At the end of September, the Newport Beach, Calif.-based company had only 24 communities open, down from
39 the same quarter a year before. Despite fewer sales outlets, the company’s closings for the quarter were
essentially flat at 227 versus 230 the year before.
The average sales price was down 33%, from $368,700 last year to $245,700 this year because of price
depreciation and because the company has begun to focus on lower-priced homes. Now the company has no
projects where prices are more than $500,000.
“Four or five years ago we started buying more entry-level product to develop,” said Lyon. “It’s definitely bearing
fruit now, where jumbo financing is still a challenge.”

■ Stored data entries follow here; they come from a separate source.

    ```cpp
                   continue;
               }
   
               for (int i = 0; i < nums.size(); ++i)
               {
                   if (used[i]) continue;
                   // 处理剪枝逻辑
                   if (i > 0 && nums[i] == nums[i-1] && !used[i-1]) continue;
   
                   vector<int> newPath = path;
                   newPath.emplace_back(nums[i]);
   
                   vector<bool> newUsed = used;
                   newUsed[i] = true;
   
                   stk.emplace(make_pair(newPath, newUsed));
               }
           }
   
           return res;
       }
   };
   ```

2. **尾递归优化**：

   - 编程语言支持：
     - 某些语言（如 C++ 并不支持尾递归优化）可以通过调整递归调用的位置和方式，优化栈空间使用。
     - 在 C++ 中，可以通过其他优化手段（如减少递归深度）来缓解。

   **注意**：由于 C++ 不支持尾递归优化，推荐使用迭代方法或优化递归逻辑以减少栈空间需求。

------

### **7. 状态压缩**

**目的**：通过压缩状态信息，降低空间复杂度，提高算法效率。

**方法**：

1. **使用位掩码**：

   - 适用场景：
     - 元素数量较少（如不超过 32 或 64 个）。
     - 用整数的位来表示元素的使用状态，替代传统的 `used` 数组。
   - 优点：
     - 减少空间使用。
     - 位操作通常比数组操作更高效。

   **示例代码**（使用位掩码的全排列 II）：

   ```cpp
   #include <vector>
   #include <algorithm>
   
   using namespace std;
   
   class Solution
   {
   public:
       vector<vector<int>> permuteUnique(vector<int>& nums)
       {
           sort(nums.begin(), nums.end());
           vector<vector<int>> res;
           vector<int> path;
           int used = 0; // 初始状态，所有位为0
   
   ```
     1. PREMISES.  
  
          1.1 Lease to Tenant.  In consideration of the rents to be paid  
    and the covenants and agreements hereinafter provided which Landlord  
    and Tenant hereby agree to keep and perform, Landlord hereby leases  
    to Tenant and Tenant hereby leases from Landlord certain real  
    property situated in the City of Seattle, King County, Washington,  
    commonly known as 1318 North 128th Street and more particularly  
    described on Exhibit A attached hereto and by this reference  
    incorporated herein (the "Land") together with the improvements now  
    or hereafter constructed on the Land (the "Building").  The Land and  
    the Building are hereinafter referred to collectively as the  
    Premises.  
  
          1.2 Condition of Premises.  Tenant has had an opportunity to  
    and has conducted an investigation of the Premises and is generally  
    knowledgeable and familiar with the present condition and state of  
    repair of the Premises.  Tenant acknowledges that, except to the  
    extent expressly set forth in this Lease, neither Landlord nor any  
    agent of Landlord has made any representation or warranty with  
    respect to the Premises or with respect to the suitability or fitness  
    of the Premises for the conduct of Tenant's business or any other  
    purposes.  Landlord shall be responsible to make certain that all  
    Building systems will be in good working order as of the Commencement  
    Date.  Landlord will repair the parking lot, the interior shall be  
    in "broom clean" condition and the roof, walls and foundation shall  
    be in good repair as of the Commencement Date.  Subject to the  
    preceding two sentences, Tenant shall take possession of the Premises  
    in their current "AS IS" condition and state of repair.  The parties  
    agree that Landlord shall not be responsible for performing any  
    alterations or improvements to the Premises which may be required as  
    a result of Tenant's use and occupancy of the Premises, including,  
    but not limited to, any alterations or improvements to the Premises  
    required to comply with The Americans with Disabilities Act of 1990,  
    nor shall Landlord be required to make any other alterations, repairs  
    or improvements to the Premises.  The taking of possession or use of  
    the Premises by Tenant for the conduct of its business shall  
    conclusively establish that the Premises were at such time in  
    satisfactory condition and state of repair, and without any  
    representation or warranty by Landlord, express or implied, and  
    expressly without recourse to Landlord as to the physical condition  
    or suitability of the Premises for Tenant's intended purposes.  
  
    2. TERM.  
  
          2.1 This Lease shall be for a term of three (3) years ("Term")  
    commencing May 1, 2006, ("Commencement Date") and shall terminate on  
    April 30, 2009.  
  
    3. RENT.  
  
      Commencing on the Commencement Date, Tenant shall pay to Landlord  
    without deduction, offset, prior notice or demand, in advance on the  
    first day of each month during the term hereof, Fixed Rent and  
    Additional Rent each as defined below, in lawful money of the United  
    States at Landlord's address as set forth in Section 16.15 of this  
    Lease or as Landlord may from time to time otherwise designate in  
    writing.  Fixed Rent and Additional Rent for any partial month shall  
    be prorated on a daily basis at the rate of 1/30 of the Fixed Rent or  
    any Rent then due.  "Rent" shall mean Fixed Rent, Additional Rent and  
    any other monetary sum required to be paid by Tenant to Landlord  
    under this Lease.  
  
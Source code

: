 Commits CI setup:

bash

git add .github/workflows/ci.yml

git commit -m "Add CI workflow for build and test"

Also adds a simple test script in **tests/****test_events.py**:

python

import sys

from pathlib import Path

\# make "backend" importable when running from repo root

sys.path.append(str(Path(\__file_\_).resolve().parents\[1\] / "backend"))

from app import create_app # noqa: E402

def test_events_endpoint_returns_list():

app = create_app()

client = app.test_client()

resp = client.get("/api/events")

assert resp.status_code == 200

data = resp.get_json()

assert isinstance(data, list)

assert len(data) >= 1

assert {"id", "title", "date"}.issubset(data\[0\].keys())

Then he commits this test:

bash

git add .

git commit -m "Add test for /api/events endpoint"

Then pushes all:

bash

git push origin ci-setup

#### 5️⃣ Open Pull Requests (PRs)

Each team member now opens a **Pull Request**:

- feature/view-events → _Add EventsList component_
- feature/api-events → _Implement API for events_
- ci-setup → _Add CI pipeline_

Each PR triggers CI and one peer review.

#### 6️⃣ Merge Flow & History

William Lyon Homes has also managed to boost its gross margin to 12%, which is skinny, but still a big
improvement from the 5.4% margin the year before.
There are signs the market is beginning to stabilize, particularly in California, company executives said. The cost
and numbers of incentives have dropped to almost nothing and the company is considering some modest price
increases in some products in some markets.